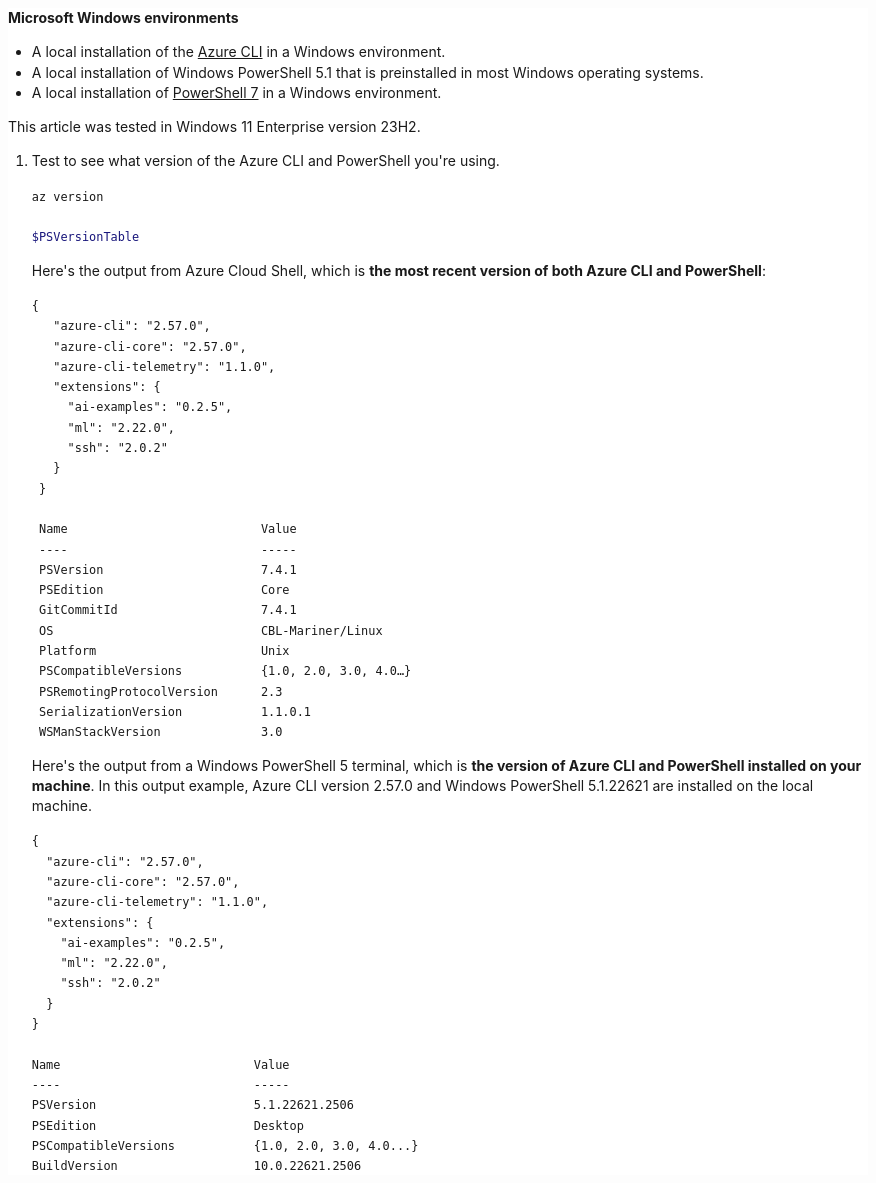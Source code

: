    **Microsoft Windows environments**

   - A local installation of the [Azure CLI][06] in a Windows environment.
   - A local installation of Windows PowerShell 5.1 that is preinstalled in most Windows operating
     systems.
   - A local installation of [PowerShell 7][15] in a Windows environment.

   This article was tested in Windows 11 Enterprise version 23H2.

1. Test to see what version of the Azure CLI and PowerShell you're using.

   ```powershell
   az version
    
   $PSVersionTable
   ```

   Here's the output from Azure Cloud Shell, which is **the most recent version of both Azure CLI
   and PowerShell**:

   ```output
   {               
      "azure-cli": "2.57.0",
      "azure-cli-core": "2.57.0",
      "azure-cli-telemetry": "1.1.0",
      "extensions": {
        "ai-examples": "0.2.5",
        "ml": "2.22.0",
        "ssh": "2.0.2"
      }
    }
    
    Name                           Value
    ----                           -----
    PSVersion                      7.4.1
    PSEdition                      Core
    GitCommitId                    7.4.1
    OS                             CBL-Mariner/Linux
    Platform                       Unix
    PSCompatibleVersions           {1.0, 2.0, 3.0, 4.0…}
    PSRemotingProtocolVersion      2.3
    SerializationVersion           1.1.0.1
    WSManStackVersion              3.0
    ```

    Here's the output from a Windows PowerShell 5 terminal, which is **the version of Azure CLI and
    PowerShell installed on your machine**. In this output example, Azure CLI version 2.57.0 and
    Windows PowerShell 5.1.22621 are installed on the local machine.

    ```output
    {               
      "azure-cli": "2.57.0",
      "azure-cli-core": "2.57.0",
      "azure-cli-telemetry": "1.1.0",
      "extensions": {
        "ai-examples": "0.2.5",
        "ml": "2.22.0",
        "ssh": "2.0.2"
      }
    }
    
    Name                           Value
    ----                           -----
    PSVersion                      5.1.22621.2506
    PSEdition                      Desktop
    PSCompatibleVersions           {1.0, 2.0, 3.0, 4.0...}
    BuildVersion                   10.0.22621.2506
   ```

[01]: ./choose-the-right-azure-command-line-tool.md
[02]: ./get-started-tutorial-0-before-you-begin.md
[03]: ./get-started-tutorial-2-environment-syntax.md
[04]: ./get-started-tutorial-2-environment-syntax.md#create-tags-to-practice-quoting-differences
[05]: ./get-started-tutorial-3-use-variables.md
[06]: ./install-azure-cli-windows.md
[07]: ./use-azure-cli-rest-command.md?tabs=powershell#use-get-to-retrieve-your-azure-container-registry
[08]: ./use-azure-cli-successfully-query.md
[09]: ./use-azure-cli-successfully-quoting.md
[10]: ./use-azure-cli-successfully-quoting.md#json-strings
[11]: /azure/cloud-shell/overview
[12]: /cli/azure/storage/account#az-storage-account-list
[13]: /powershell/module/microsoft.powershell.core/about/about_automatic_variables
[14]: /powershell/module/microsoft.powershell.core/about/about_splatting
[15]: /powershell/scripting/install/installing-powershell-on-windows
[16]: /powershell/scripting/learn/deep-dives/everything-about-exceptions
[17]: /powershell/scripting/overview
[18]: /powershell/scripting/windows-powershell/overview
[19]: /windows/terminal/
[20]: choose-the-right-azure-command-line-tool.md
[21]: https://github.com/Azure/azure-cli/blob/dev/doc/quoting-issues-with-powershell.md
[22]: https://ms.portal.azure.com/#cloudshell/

····················

_WHAT THE TASK ASKS_.
Answer with a number only: how many lines above include the word "syntax"?

_TASK OUTPUT_.
2